This month, Brazil took what environmentalists hope will be a big step forward in realizing Mr. Mendes’s vision. The government of President Luiz InĂ¡cio Lula da Silva introduced ambitious targets for reducing deforestation and carbon dioxide emissions in a nation that is one of the world’s top emitters of this heat-trapping gas.
The plan promises to make Brazil a more influential player in global climate-change discussions, helping to push the United States and the European Union to agree to emissions cuts and head off the adverse effects of climate change. It could also encourage more pledges from wealthy countries seeking to essentially pay Brazil to preserve the forest for the good of all humanity.

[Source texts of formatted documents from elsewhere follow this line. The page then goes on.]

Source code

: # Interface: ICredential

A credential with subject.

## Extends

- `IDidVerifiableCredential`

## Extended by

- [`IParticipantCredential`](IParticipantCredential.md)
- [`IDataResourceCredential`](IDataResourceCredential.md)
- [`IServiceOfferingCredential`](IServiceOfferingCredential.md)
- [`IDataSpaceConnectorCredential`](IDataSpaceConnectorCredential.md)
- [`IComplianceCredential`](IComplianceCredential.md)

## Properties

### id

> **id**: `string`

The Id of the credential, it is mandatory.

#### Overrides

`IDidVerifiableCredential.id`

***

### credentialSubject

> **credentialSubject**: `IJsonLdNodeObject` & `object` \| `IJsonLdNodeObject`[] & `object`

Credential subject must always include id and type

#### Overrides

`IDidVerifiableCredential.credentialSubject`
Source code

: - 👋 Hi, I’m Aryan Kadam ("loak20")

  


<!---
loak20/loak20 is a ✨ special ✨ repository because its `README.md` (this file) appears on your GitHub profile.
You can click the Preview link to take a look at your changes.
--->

But some environmentalists question whether the new targets, which would reduce Brazilian deforestation by 72 percent by 2017, are achievable in a country that has shown few signs of adjusting its development model as a major food provider to the world, especially in the midst of a global economic crisis.
To achieve the first phase of planned cuts, Brazil would have to reduce deforestation next year by 20 percent, to less than 4,000 square miles. That would be the lowest amount per year ever recorded in Brazil, said Paulo Adario, the Amazon campaign director for Greenpeace in Brazil.

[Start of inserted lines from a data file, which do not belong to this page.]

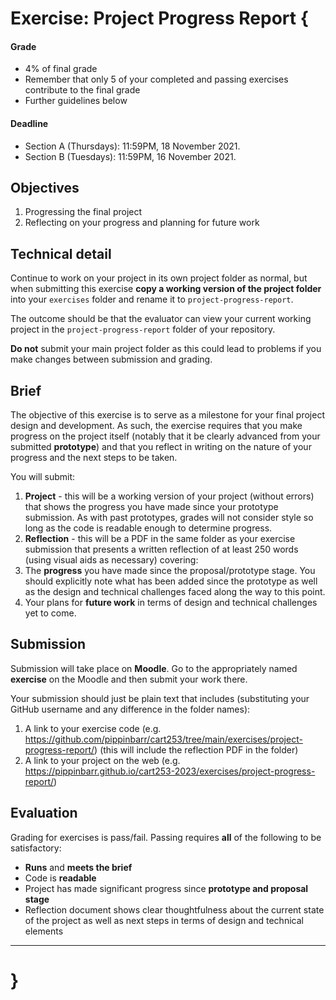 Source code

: # Exercise: Project Progress Report {

#### Grade

- 4% of final grade
- Remember that only 5 of your completed and passing exercises contribute to the final grade
- Further guidelines below

#### Deadline

- Section A (Thursdays): 11:59PM, 18 November 2021.
- Section B (Tuesdays): 11:59PM, 16 November 2021.

## Objectives

1. Progressing the final project
2. Reflecting on your progress and planning for future work

## Technical detail

Continue to work on your project in its own project folder as normal, but when submitting this exercise **copy a working version of the project folder** into your `exercises` folder and rename it to `project-progress-report`.

The outcome should be that the evaluator can view your current working project in the `project-progress-report` folder of your repository.

**Do not** submit your main project folder as this could lead to problems if you make changes between submission and grading.

## Brief

The objective of this exercise is to serve as a milestone for your final project design and development. As such, the exercise requires that you make progress on the project itself (notably that it be clearly advanced from your submitted **prototype**) and that you reflect in writing on the nature of your progress and the next steps to be taken.

You will submit:

1. **Project** - this will be a working version of your project (without errors) that shows the progress you have made since your prototype submission. As with past prototypes, grades will not consider style so long as the code is readable enough to determine progress.
2. **Reflection** - this will be a PDF in the same folder as your exercise submission that presents a written reflection of at least 250 words (using visual aids as necessary) covering:
1. The **progress** you have made since the proposal/prototype stage. You should explicitly note what has been added since the prototype as well as the design and technical challenges faced along the way to this point.
2. Your plans for **future work** in terms of design and technical challenges yet to come.

## Submission

Submission will take place on **Moodle**. Go to the appropriately named **exercise** on the Moodle and then submit your work there.

Your submission should just be plain text that includes (substituting your GitHub username and any difference in the folder names):

1. A link to your exercise code (e.g. <https://github.com/pippinbarr/cart253/tree/main/exercises/project-progress-report/>) (this will include the reflection PDF in the folder)
2. A link to your project on the web (e.g. <https://pippinbarr.github.io/cart253-2023/exercises/project-progress-report/>)

## Evaluation

Grading for exercises is pass/fail. Passing requires **all** of the following to be satisfactory:

- **Runs** and **meets the brief**
- Code is **readable**
- Project has made significant progress since **prototype and proposal stage**
- Reflection document shows clear thoughtfulness about the current state of the project as well as next steps in terms of design and technical elements

---

# }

Brazil’s economy is centered on the export of agricultural products, like soybeans and beef, and commodities like iron ore.
“The Brazilian model is to be the food supplier to the world and a big supplier of ethanol,” Mr. Adario said. “The economy will continue to move in the same basic direction. There is no magic in Brazil.”
Up until now, Brazil’s economic choices have driven much of the deforestation in the Amazon, he said. In the late 1960s and the 1970s, the military government encouraged landless families to settle in the region. Road-building, land speculators and ranchers followed, and the forests fell at a quickening pace.
The burning and decomposition of trees produce carbon dioxide, a greenhouse gas.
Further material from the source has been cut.